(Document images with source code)
━━━

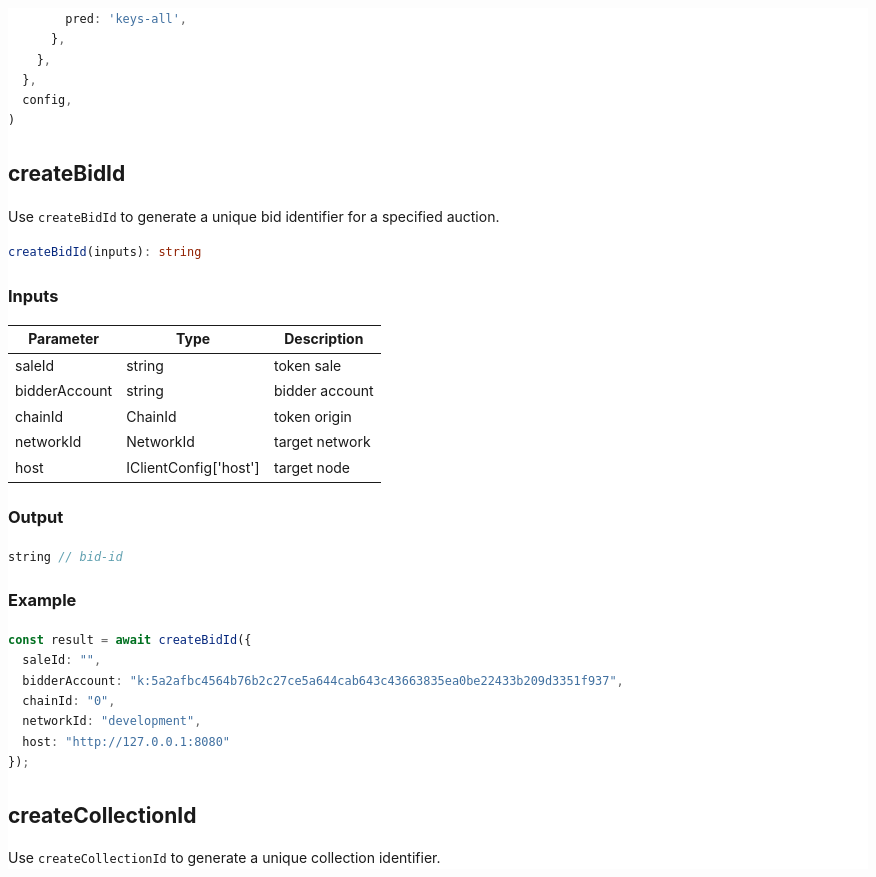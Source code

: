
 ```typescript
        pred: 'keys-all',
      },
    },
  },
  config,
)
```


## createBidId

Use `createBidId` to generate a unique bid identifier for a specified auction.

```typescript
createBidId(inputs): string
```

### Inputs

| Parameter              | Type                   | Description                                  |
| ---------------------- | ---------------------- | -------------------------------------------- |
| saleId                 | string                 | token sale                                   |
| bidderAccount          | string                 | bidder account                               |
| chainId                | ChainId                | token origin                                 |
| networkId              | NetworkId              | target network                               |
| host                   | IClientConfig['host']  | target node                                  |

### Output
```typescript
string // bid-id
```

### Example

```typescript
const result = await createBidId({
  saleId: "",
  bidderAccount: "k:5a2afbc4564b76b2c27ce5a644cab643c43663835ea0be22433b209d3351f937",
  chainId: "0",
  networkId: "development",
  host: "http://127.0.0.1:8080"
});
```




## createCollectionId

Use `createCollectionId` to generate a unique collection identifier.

━━━

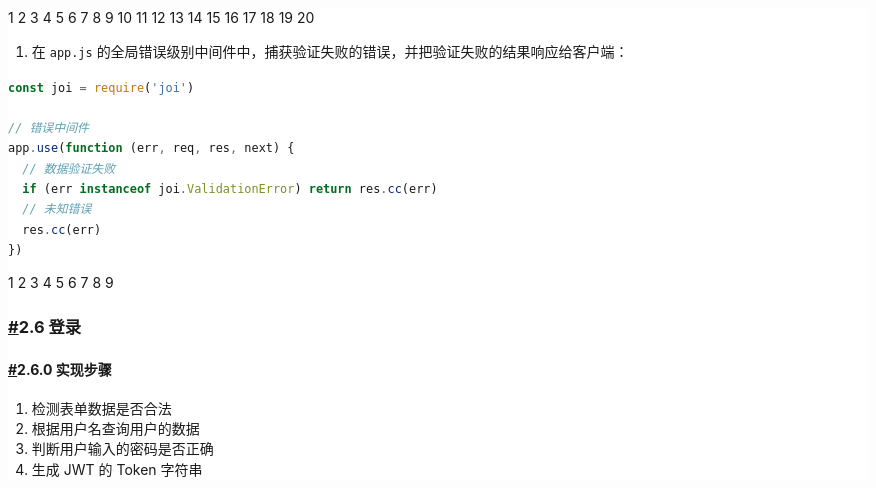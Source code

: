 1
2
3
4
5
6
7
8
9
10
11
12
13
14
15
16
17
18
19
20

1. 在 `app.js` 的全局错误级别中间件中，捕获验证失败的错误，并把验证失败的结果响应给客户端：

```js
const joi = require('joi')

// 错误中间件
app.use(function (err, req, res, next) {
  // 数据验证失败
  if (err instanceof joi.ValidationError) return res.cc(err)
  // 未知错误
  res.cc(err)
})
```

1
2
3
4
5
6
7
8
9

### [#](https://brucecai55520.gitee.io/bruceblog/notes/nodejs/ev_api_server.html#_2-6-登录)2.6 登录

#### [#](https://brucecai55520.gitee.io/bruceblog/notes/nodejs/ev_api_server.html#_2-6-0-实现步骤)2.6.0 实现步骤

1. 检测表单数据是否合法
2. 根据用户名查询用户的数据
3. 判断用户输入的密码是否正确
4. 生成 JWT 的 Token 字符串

━━━

> **WHAT NEEDS TO BE DONE**: Among the lines of the data, which ones contain the word "const"? Show them.

> **OUTPUT FOR THIS TASK**:
const result = await createBidId({
const joi = require('joi')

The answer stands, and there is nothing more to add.